EXERCISE DIRECTIONS =
Copy the records below word for word, leaving out nothing.

Start of INPUT MATERIAL

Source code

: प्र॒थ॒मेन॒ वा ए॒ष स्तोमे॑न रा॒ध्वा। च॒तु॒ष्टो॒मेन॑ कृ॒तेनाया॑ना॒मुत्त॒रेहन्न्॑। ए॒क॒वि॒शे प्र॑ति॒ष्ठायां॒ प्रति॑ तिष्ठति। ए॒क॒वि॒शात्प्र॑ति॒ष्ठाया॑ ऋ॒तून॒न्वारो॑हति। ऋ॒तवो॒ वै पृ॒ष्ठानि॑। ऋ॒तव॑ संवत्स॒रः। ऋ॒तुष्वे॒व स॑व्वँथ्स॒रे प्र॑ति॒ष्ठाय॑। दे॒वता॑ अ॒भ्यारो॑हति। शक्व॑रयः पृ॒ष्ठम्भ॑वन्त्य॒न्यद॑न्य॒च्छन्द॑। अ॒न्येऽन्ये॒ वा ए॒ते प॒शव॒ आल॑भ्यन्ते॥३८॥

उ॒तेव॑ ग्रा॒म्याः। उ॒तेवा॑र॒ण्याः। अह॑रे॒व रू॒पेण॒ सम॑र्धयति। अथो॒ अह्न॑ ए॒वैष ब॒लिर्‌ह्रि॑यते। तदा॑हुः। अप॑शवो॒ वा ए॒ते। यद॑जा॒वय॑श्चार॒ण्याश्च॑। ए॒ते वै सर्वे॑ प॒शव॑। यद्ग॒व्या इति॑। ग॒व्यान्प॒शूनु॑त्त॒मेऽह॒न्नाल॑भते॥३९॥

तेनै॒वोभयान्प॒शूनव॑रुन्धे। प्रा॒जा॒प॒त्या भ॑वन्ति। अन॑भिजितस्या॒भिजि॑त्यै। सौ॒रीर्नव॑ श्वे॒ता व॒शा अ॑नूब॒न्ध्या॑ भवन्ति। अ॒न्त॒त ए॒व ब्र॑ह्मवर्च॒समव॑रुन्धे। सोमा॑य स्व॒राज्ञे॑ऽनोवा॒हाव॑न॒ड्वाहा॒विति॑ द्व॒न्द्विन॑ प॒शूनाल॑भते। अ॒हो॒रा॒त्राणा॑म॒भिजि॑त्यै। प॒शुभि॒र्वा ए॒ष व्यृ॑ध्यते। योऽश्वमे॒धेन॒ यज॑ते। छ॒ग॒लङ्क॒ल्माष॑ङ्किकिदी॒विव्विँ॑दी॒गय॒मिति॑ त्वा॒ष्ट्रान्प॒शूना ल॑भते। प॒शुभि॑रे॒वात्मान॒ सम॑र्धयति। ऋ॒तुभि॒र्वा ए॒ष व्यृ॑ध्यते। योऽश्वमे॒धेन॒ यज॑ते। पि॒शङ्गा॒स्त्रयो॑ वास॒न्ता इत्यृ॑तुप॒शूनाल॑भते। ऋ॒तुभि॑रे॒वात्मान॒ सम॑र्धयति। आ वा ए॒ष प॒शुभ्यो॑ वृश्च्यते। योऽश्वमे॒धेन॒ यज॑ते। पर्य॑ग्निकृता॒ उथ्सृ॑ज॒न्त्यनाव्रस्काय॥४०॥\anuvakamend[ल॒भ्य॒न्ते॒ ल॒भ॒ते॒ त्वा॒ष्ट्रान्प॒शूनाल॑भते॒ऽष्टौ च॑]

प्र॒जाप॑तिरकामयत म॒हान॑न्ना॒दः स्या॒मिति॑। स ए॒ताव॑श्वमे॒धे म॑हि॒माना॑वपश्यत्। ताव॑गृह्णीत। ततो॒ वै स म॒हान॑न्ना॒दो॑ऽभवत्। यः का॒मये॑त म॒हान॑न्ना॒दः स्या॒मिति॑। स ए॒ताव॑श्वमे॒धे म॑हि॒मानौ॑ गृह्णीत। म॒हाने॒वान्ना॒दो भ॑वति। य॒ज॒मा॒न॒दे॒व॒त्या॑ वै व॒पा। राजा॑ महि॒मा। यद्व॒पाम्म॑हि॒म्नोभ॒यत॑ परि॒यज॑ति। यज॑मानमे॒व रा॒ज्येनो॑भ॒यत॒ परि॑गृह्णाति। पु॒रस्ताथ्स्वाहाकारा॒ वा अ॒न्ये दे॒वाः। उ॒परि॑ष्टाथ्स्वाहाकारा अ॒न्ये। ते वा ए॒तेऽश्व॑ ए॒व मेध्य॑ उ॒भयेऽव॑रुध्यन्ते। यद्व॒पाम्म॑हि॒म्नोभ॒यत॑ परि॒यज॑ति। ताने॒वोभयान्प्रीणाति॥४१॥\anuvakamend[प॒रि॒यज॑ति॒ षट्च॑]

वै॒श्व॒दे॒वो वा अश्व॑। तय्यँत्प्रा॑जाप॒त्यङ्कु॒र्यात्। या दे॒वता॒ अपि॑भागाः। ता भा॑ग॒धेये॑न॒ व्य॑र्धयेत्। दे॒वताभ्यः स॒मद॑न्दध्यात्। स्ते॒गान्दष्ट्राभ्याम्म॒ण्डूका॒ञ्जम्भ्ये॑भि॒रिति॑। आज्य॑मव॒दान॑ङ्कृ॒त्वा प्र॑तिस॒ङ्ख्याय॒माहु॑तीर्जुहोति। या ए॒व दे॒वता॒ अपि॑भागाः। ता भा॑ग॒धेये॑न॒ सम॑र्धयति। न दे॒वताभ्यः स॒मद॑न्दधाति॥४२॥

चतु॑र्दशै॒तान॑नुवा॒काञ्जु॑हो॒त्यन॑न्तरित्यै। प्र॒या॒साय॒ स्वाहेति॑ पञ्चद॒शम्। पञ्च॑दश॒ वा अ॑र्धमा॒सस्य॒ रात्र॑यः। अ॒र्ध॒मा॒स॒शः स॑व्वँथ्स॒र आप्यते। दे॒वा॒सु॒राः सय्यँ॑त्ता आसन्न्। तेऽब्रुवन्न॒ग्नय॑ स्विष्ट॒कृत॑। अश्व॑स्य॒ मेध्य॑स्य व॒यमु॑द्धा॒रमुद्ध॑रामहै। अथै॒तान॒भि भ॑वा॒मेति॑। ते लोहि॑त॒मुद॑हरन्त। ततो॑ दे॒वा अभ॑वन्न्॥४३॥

End of INPUT MATERIAL

RESULT OF THIS TASK =
Source code

: प्र॒थ॒मेन॒ वा ए॒ष स्तोमे॑न रा॒ध्वा। च॒तु॒ष्टो॒मेन॑ कृ॒तेनाया॑ना॒मुत्त॒रेहन्न्॑। ए॒क॒वि॒शे प्र॑ति॒ष्ठायां॒ प्रति॑ तिष्ठति। ए॒क॒वि॒शात्प्र॑ति॒ष्ठाया॑ ऋ॒तून॒न्वारो॑हति। ऋ॒तवो॒ वै पृ॒ष्ठानि॑। ऋ॒तव॑ संवत्स॒रः। ऋ॒तुष्वे॒व स॑व्वँथ्स॒रे प्र॑ति॒ष्ठाय॑। दे॒वता॑ अ॒भ्यारो॑हति। शक्व॑रयः पृ॒ष्ठम्भ॑वन्त्य॒न्यद॑न्य॒च्छन्द॑। अ॒न्येऽन्ये॒ वा ए॒ते प॒शव॒ आल॑भ्यन्ते॥३८॥

उ॒तेव॑ ग्रा॒म्याः। उ॒तेवा॑र॒ण्याः। अह॑रे॒व रू॒पेण॒ सम॑र्धयति। अथो॒ अह्न॑ ए॒वैष ब॒लिर्‌ह्रि॑यते। तदा॑हुः। अप॑शवो॒ वा ए॒ते। यद॑जा॒वय॑श्चार॒ण्याश्च॑। ए॒ते वै सर्वे॑ प॒शव॑। यद्ग॒व्या इति॑। ग॒व्यान्प॒शूनु॑त्त॒मेऽह॒न्नाल॑भते॥३९॥

तेनै॒वोभयान्प॒शूनव॑रुन्धे। प्रा॒जा॒प॒त्या भ॑वन्ति। अन॑भिजितस्या॒भिजि॑त्यै। सौ॒रीर्नव॑ श्वे॒ता व॒शा अ॑नूब॒न्ध्या॑ भवन्ति। अ॒न्त॒त ए॒व ब्र॑ह्मवर्च॒समव॑रुन्धे। सोमा॑य स्व॒राज्ञे॑ऽनोवा॒हाव॑न॒ड्वाहा॒विति॑ द्व॒न्द्विन॑ प॒शूनाल॑भते। अ॒हो॒रा॒त्राणा॑म॒भिजि॑त्यै। प॒शुभि॒र्वा ए॒ष व्यृ॑ध्यते। योऽश्वमे॒धेन॒ यज॑ते। छ॒ग॒लङ्क॒ल्माष॑ङ्किकिदी॒विव्विँ॑दी॒गय॒मिति॑ त्वा॒ष्ट्रान्प॒शूना ल॑भते। प॒शुभि॑रे॒वात्मान॒ सम॑र्धयति। ऋ॒तुभि॒र्वा ए॒ष व्यृ॑ध्यते। योऽश्वमे॒धेन॒ यज॑ते। पि॒शङ्गा॒स्त्रयो॑ वास॒न्ता इत्यृ॑तुप॒शूनाल॑भते। ऋ॒तुभि॑रे॒वात्मान॒ सम॑र्धयति। आ वा ए॒ष प॒शुभ्यो॑ वृश्च्यते। योऽश्वमे॒धेन॒ यज॑ते। पर्य॑ग्निकृता॒ उथ्सृ॑ज॒न्त्यनाव्रस्काय॥४०॥\anuvakamend[ल॒भ्य॒न्ते॒ ल॒भ॒ते॒ त्वा॒ष्ट्रान्प॒शूनाल॑भते॒ऽष्टौ च॑]

प्र॒जाप॑तिरकामयत म॒हान॑न्ना॒दः स्या॒मिति॑। स ए॒ताव॑श्वमे॒धे म॑हि॒माना॑वपश्यत्। ताव॑गृह्णीत। ततो॒ वै स म॒हान॑न्ना॒दो॑ऽभवत्। यः का॒मये॑त म॒हान॑न्ना॒दः स्या॒मिति॑। स ए॒ताव॑श्वमे॒धे म॑हि॒मानौ॑ गृह्णीत। म॒हाने॒वान्ना॒दो भ॑वति। य॒ज॒मा॒न॒दे॒व॒त्या॑ वै व॒पा। राजा॑ महि॒मा। यद्व॒पाम्म॑हि॒म्नोभ॒यत॑ परि॒यज॑ति। यज॑मानमे॒व रा॒ज्येनो॑भ॒यत॒ परि॑गृह्णाति। पु॒रस्ताथ्स्वाहाकारा॒ वा अ॒न्ये दे॒वाः। उ॒परि॑ष्टाथ्स्वाहाकारा अ॒न्ये। ते वा ए॒तेऽश्व॑ ए॒व मेध्य॑ उ॒भयेऽव॑रुध्यन्ते। यद्व॒पाम्म॑हि॒म्नोभ॒यत॑ परि॒यज॑ति। ताने॒वोभयान्प्रीणाति॥४१॥\anuvakamend[प॒रि॒यज॑ति॒ षट्च॑]

वै॒श्व॒दे॒वो वा अश्व॑। तय्यँत्प्रा॑जाप॒त्यङ्कु॒र्यात्। या दे॒वता॒ अपि॑भागाः। ता भा॑ग॒धेये॑न॒ व्य॑र्धयेत्। दे॒वताभ्यः स॒मद॑न्दध्यात्। स्ते॒गान्दष्ट्राभ्याम्म॒ण्डूका॒ञ्जम्भ्ये॑भि॒रिति॑। आज्य॑मव॒दान॑ङ्कृ॒त्वा प्र॑तिस॒ङ्ख्याय॒माहु॑तीर्जुहोति। या ए॒व दे॒वता॒ अपि॑भागाः। ता भा॑ग॒धेये॑न॒ सम॑र्धयति। न दे॒वताभ्यः स॒मद॑न्दधाति॥४२॥

चतु॑र्दशै॒तान॑नुवा॒काञ्जु॑हो॒त्यन॑न्तरित्यै। प्र॒या॒साय॒ स्वाहेति॑ पञ्चद॒शम्। पञ्च॑दश॒ वा अ॑र्धमा॒सस्य॒ रात्र॑यः। अ॒र्ध॒मा॒स॒शः स॑व्वँथ्स॒र आप्यते। दे॒वा॒सु॒राः सय्यँ॑त्ता आसन्न्। तेऽब्रुवन्न॒ग्नय॑ स्विष्ट॒कृत॑। अश्व॑स्य॒ मेध्य॑स्य व॒यमु॑द्धा॒रमुद्ध॑रामहै। अथै॒तान॒भि भ॑वा॒मेति॑। ते लोहि॑त॒मुद॑हरन्त। ततो॑ दे॒वा अभ॑वन्न्॥४३॥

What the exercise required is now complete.